Most ad agencies seem to lead with ROAS (return on ad spend). It's a clean number, it looks impressive in a report, it's what your ad platform is telling you (so it's easy to report on) and it doesn't require them to understand your actual business. It's ad spend vs ad conversion value, ie: the money you made back from your ad spend investment.
A 6.33x ROAS is genuinely good. This means for every $1 in ad spend, they made $6.33 back. But ROAS doesn't account for your margins or the cost of doing business.
Revenue is a vanity metric if you don't know what's left after the bills are paid.
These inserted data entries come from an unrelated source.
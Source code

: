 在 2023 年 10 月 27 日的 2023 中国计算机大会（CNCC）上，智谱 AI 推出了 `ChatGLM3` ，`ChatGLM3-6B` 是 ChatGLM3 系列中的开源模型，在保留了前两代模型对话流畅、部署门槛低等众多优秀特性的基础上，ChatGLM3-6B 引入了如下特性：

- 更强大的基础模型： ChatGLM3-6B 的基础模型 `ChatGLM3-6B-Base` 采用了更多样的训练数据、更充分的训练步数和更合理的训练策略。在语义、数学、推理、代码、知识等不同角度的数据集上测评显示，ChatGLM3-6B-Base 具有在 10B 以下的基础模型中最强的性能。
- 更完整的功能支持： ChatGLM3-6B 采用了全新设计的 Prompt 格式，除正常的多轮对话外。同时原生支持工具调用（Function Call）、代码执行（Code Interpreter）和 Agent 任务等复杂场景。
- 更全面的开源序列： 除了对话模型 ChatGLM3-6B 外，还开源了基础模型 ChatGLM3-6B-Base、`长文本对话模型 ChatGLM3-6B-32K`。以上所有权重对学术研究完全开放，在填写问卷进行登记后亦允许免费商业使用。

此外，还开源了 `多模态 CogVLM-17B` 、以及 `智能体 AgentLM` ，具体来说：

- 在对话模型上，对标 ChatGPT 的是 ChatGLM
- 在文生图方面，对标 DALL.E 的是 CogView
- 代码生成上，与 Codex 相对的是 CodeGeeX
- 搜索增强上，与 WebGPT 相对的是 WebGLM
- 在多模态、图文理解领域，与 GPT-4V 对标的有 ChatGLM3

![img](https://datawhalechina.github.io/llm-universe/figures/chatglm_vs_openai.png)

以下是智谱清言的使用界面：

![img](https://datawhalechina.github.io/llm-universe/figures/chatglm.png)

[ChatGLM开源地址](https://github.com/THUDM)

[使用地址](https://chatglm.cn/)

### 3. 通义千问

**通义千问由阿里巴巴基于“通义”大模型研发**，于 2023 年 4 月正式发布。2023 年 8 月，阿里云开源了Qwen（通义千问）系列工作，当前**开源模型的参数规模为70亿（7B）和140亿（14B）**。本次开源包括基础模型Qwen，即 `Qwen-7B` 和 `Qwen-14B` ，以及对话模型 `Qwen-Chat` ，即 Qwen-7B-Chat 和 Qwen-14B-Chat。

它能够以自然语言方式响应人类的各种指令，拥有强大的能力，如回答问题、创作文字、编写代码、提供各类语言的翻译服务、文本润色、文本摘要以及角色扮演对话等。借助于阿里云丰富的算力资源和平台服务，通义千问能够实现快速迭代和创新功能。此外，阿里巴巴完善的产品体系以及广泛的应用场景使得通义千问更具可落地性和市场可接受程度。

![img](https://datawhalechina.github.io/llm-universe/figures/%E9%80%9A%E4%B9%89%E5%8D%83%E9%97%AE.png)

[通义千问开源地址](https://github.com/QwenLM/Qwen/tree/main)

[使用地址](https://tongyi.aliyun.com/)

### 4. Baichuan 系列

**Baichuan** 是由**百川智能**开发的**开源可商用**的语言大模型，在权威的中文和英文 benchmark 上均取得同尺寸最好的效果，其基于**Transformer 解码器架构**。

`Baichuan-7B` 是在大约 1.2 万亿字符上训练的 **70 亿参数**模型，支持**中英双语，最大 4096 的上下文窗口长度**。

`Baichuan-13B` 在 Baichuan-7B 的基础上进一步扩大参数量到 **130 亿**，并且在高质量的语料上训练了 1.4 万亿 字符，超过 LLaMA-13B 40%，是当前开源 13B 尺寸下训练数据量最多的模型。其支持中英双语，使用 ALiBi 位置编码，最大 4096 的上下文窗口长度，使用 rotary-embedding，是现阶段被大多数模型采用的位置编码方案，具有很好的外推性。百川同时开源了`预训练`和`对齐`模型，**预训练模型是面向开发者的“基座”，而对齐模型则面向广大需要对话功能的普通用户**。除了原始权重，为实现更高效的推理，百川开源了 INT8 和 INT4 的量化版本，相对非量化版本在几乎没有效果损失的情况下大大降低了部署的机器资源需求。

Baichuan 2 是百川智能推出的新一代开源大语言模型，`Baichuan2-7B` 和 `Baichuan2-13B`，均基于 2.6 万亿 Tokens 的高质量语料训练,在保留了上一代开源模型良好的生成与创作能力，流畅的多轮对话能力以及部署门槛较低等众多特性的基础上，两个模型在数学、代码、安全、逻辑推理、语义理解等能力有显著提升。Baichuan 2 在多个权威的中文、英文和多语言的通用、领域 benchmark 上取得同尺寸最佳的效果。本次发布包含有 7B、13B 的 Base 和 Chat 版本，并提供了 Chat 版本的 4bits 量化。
Using this client's verified 52% variable profit margin (which I figured out in my Revenue Roadmap), the campaigns generated $219,475 in gross profit. After accounting for every dollar of ad spend and management fees, they kept $135,769. That's the real number. That's what actually changed their business growth!
Why it worked
Profitable Meta ads for e-commerce aren't about one winning creative. It wasn't a hack or a clever funnel trick. We knew the business's economics before we spent a dollar on ads. And then capitalizing on what is working with their content strategy and following the data cues.
And when you know your cost per acquisition, your margins, your lifetime value, and where customers drop off, you stop making emotional marketing decisions. You make data-driven ones. And the difference in outcomes is BIG!
That's the whole point of my Revenue Roadmap. Not to add more tactics and ideas to your plate, but to make sure the ones you're already running are actually working in your favor, and that you're making money.
Results are specific to this client's business, margins, and market conditions. Individual outcomes vary.